Jamais les baissiers, qui depuis si longtemps attendaient leur tour, n’avaient eu en main un tel nombre d’atouts. Aussi les vit-on se mettre à l’œuvre avec une ardeur extraordinaire. A la fin de la semaine, les marchés de Londres et de Paris étaient en plein désarroi. Les places allemandes gardaient une attitude plus calme, mais cédaient peu à peu au courant. Les journées du 11 et du 12 ont achevé la déroute des haussiers sur toute la ligne.

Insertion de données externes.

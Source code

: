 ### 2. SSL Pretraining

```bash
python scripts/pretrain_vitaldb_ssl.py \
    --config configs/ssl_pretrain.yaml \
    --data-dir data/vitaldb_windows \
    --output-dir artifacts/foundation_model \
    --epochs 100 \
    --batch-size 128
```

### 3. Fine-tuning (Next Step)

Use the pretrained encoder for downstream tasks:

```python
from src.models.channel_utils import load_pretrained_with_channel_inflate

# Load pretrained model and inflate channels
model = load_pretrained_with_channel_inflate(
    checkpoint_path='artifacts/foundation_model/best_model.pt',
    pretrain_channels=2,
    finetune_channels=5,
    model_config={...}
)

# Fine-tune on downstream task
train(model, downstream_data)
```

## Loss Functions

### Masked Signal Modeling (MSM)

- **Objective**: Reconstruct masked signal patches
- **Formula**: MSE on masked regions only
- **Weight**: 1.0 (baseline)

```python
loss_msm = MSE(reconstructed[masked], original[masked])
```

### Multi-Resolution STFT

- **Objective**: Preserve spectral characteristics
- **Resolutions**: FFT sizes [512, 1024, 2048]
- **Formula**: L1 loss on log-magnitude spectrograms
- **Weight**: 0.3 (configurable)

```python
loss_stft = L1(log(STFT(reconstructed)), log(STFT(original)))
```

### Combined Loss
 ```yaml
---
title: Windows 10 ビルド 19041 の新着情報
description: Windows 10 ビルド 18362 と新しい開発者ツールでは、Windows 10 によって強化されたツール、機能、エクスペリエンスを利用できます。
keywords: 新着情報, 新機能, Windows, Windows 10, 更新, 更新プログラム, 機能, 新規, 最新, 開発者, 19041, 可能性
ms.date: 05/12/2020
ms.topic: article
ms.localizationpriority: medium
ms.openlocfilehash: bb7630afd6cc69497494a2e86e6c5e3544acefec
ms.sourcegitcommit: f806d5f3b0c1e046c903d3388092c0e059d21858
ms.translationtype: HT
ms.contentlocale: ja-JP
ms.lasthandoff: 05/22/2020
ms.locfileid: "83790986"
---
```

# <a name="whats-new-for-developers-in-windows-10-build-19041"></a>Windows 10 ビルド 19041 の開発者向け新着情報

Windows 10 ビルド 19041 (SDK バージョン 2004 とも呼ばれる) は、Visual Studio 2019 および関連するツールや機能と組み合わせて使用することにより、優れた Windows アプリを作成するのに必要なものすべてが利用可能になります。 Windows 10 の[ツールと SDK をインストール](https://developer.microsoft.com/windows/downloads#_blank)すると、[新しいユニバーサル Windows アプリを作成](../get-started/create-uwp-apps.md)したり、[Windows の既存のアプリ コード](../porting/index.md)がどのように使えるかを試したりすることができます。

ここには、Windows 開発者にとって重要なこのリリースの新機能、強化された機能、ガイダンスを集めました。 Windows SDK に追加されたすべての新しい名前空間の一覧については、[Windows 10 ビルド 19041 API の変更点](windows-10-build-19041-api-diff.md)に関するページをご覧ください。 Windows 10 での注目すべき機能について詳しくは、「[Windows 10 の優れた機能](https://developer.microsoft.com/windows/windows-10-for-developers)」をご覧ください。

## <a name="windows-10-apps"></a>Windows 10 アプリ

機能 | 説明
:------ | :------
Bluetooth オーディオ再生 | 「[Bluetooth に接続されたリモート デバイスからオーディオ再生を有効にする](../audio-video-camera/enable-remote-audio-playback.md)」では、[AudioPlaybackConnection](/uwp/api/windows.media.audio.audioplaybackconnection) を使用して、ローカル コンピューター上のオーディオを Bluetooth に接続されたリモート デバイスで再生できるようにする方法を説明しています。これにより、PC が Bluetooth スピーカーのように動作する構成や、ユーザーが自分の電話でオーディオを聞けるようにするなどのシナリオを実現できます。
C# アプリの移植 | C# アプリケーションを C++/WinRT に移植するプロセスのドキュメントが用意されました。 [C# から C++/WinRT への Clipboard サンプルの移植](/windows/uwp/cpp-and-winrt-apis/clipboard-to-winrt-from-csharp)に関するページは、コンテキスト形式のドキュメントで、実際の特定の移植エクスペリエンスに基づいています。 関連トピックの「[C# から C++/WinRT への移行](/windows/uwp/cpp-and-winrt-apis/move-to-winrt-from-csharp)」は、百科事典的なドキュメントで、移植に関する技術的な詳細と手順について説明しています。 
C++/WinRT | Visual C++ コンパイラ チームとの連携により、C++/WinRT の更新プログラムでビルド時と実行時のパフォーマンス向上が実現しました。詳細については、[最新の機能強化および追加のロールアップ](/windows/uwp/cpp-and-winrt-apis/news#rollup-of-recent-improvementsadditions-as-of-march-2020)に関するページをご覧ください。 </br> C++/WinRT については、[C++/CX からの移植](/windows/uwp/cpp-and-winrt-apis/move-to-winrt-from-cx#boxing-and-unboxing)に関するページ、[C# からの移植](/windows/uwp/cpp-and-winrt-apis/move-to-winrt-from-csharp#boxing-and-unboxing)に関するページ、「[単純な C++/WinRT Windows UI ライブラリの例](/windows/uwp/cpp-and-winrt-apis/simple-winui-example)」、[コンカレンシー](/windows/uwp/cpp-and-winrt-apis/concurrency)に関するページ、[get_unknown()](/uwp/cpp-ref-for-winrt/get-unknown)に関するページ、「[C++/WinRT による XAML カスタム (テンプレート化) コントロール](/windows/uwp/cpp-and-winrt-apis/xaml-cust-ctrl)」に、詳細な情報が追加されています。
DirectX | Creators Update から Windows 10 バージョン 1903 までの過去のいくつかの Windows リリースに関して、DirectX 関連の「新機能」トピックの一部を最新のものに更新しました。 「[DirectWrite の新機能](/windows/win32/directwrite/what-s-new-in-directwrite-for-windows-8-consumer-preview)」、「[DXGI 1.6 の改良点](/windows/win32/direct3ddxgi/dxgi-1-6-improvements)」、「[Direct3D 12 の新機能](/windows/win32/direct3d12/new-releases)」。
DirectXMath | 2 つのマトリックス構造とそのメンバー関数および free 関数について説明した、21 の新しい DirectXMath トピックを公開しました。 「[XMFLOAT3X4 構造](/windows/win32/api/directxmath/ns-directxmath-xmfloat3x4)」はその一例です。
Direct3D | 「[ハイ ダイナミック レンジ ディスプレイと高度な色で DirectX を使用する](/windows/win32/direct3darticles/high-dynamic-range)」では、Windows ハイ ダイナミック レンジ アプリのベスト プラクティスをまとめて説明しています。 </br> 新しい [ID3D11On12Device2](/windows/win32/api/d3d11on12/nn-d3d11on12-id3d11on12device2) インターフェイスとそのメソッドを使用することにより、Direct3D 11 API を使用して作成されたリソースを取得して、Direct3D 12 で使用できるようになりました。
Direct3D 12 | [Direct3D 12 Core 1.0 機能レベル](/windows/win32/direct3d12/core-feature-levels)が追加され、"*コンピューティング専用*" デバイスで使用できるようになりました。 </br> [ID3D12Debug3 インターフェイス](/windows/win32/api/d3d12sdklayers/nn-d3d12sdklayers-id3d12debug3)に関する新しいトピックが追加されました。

Le 13 enfin la débâcle s’est arrêtée et des rachats du découvert vainqueur ont brusquement relevé les prix. Les cours de nos fonds publics, des rentes étrangères et d’un grand nombre de valeurs ne sont donc pas au plus bas au moment où nous écrivons, et on peut espérer une liquidation de quinzaine moins désastreuse que ne semblaient le présager les deux premières Bourses de cette semaine. Il n’en reste pas moins entre les cours du 13 et le niveau de la liquidation de fin avril des écarts en baisse d’une importance fâcheuse pour le marché.

La rente française 3 pour 100 a reculé chaque jour depuis 94.65 ; une chute brusque, le 12, a fait inscrire le cours de 92.20. Le lendemain, une vive reprise rétablissait celui de 92.90. L’emprunt perd deux unités à 91.10. L’écart de 1.80 entre les deux rentes a été mis à profit par la Banque de France, qui a effectué, pour un capital de quelques millions, un arbitrage de l’une à l’autre. L’amortissable suit pas à pas désormais les cours de la rente perpétuelle ; le 4 1/2 n’a reculé que d’environ 0 fr. 60.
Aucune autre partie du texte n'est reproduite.